As mulheres trans devem tomar-se a cada dia dois pastillas de hormonas femininas --estrógenos-- e uma dose de hormonas masculinas --antiandrogénicas--. Os estrógenos são o denominado Climen, o fármaco que se esgotou, enquanto o antiandrogénico é o Androcur. Sobre este último medicamento, ainda há existências no mercado, por enquanto.

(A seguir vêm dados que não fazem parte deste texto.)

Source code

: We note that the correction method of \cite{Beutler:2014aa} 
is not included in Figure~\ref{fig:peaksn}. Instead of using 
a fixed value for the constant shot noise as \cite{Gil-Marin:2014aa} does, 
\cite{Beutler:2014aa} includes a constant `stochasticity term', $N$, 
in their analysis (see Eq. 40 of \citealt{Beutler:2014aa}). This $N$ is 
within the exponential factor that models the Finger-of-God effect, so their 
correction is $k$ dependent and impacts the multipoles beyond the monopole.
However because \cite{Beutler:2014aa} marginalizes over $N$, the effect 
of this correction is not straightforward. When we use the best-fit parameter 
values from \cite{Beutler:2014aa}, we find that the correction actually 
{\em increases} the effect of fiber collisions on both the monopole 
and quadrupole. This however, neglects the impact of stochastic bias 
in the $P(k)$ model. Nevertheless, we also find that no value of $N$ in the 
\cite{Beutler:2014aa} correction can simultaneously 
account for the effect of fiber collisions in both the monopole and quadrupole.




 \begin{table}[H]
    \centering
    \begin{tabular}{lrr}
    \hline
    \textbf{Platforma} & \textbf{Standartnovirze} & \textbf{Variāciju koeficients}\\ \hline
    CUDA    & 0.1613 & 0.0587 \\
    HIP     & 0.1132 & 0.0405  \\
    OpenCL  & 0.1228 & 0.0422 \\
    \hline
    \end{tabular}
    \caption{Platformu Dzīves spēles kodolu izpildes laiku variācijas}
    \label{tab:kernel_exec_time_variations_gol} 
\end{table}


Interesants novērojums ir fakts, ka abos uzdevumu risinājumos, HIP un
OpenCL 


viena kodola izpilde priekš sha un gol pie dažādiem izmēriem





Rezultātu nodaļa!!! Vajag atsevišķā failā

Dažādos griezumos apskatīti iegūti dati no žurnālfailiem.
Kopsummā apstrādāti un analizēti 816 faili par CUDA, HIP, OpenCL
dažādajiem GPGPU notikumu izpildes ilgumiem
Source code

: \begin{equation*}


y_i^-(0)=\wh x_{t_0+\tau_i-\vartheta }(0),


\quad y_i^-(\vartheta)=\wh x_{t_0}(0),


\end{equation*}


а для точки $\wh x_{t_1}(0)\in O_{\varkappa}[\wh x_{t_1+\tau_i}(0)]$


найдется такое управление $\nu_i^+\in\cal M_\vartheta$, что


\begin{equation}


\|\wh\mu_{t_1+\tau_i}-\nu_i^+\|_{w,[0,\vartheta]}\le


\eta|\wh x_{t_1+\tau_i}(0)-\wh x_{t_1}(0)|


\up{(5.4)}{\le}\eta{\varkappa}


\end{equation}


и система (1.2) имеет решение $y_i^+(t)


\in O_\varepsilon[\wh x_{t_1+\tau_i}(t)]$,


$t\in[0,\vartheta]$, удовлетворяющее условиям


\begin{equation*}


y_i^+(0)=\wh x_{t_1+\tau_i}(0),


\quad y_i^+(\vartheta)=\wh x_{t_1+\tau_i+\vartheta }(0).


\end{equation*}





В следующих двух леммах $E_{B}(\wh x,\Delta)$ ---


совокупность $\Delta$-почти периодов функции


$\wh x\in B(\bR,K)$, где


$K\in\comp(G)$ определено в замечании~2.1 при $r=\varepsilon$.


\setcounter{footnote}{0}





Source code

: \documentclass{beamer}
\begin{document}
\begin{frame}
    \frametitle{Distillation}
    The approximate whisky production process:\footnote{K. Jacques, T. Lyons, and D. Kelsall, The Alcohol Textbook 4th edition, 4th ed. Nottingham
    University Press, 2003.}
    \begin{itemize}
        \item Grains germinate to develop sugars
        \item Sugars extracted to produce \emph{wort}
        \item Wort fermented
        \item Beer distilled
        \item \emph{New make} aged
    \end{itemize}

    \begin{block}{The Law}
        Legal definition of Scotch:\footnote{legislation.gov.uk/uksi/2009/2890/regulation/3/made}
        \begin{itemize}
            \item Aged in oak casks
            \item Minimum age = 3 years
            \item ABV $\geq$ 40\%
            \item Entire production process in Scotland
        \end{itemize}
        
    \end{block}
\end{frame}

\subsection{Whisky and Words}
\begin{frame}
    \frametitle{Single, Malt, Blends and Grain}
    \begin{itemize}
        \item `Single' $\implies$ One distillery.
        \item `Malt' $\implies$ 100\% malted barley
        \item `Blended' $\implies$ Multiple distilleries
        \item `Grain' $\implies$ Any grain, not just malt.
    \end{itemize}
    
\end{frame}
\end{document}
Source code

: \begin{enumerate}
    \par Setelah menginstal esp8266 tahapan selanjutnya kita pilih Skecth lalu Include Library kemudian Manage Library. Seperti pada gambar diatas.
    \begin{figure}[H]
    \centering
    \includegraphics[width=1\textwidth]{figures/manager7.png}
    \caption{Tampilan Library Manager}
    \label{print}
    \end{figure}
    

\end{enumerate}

Em Espanha ambos tratamentos --Climen e Androcur-- estão financiados pela Segurança Social. Por conseguinte, o preço do fármaco varia segundo a renda da cada pessoa e o Estado paga entre um 40 % e um 60 % do custo do fármaco. Segundo explicam desde a farmácia Universitat de Barcelona, o preço original de mercado de Climen ou Progyluton não é também não muito elevado sem a subvenção. "A cada caixa de 21 comprimidos não custa mais de 6 euros", asseguram. Em mudança, o custo do Progynova, que não entra pela Segurança Social, é de 18,34 euros por 20 pastillas e o Androcur, a hormona masculina, ascende aos 41,84 euros sem receita.

Não fica mais que esperar

As fórmulas magistrales das farmácias tinham suposto uma esperança para todas as pessoas afectadas por esta crise de medicamentos . Não obstante, esta alternativa também tem caído em saco rompido e o colectivo segue sem uma solução clara e rápida à vista.

"Para o Estado nós somos minoria e para Bayer um simples negócio", denúncia Durán, desesperada ante esta situação. De facto, tanto ela como outras afectadas lamentam que não seja veja a luz ao final deste túnel e têm medo de que o problema não tenha feito mais que começar.